◆ Exercise prompt ◆
For the records that follow, say how many lines have the word "控制和散發非對稱密碼編譯金鑰" in them. Write the number and nothing more.

◆ Data section ◆
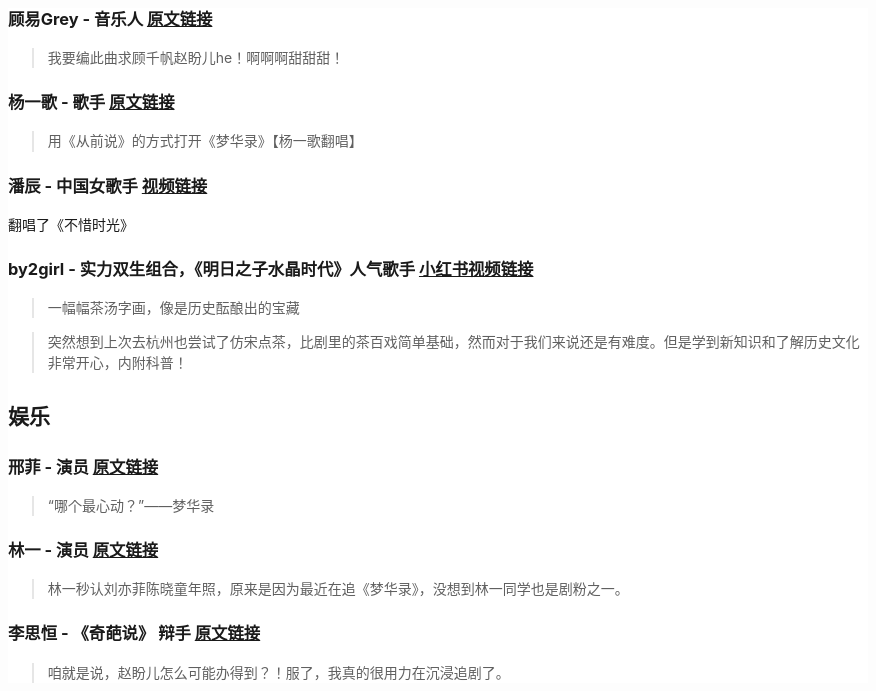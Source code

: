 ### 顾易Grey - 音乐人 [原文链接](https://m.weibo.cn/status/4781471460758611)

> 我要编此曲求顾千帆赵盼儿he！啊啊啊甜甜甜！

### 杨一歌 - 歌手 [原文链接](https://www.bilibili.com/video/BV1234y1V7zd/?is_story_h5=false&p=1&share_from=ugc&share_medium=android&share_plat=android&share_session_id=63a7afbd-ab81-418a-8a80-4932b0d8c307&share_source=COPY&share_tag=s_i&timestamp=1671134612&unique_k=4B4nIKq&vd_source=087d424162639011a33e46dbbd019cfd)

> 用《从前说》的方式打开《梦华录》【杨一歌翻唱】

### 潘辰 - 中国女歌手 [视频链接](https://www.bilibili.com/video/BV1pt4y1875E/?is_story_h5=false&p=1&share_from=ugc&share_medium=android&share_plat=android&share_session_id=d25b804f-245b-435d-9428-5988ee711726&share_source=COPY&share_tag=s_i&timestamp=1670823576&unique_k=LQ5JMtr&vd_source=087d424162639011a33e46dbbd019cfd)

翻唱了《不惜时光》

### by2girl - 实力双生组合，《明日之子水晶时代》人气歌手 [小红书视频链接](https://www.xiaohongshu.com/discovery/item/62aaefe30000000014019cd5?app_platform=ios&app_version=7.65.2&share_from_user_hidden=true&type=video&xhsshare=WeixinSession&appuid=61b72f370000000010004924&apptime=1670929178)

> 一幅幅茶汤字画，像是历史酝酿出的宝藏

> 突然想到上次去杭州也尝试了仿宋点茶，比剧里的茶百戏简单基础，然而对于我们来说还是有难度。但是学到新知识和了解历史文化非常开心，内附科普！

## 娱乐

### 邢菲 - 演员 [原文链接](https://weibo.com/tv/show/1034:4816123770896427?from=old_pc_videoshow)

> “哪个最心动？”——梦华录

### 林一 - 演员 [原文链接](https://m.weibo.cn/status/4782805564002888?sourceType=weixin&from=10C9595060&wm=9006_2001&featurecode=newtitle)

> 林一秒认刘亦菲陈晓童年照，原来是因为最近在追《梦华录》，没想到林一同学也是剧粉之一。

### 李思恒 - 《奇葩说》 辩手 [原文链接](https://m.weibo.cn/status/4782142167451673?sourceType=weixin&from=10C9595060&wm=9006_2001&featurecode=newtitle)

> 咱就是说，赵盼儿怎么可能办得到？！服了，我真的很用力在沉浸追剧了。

==

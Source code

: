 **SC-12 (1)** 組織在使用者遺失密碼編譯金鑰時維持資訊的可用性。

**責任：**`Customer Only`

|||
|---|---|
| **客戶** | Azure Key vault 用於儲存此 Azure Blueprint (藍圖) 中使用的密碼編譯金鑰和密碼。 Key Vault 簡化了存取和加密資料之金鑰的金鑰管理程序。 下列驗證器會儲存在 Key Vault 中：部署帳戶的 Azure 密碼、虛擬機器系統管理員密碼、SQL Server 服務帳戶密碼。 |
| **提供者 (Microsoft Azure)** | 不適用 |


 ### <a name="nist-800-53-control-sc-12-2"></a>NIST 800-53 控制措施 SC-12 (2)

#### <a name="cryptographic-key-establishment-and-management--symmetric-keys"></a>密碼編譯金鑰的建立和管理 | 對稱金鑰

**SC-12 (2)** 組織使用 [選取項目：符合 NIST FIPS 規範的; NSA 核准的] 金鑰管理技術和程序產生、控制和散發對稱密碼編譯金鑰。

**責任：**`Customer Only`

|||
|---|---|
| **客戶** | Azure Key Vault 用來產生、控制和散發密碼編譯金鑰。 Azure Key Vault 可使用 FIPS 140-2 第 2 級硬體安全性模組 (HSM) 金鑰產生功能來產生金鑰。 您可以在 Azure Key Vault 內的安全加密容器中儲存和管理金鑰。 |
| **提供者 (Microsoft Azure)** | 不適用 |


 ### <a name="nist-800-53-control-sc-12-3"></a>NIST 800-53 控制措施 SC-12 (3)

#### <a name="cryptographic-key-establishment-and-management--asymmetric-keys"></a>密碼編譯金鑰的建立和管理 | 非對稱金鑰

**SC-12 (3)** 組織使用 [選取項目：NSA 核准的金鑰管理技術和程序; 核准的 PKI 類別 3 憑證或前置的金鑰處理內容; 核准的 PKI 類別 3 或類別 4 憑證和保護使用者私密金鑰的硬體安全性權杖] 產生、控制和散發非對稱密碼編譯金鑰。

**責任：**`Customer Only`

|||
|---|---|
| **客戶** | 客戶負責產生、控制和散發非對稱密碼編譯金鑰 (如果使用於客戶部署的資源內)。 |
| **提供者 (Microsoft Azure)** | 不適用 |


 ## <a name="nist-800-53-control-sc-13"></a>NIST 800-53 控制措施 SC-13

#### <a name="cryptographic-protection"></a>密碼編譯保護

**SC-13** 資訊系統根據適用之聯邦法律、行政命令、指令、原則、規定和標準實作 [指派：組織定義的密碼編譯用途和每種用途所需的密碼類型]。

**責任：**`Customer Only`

◆ Worked solution ◆
2